*What you should do*. What you return must be the lines of the data that hold the word "size".

......

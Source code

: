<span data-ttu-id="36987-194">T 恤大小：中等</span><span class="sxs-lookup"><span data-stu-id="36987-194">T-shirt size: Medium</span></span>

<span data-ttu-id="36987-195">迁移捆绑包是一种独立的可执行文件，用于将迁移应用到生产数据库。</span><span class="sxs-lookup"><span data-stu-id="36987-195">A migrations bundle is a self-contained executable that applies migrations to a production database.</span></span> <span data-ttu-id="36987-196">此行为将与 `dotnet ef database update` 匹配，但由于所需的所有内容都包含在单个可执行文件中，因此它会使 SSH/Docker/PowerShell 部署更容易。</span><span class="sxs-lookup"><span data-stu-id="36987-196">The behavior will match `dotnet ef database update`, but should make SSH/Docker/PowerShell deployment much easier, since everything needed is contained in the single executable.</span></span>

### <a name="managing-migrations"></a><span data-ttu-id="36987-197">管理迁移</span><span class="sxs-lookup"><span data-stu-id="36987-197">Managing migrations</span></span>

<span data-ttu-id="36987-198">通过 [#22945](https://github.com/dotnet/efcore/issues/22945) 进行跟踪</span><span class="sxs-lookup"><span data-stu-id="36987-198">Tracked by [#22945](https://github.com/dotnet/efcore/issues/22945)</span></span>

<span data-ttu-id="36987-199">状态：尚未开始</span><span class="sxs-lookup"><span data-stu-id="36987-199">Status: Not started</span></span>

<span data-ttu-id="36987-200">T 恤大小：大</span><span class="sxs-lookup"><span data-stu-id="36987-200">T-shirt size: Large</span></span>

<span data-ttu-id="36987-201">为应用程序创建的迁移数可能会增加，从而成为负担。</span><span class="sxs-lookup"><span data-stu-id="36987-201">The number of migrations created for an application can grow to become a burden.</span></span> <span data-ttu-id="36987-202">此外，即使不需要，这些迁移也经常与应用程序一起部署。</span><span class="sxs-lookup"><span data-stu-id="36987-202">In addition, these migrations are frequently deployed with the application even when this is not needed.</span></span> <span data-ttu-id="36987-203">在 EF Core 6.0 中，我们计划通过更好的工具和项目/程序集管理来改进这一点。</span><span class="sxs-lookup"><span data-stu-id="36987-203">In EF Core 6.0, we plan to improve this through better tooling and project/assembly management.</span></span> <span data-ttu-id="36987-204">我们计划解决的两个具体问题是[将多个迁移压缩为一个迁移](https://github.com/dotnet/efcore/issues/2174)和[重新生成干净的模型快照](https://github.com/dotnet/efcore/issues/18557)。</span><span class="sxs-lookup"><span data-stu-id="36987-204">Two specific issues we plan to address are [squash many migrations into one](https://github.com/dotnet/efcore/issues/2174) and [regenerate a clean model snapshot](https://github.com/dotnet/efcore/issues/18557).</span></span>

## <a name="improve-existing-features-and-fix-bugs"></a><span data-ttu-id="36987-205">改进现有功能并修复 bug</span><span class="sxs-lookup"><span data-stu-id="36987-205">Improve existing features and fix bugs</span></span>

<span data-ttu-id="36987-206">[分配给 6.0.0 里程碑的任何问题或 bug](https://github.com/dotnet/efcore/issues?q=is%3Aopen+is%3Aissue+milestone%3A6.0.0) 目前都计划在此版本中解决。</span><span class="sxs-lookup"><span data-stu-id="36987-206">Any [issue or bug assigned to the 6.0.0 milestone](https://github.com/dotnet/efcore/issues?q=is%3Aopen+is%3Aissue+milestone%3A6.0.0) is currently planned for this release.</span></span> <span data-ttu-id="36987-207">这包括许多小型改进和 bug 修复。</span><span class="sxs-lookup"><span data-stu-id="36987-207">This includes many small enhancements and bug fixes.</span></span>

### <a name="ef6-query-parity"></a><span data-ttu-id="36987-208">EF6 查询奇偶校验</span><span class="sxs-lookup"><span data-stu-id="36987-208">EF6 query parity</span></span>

......

*Expected answer*.
:<span data-ttu-id="36987-194">T 恤大小：中等</span><span class="sxs-lookup"><span data-stu-id="36987-194">T-shirt size: Medium</span></span>
<span data-ttu-id="36987-200">T 恤大小：大</span><span class="sxs-lookup"><span data-stu-id="36987-200">T-shirt size: Large</span></span>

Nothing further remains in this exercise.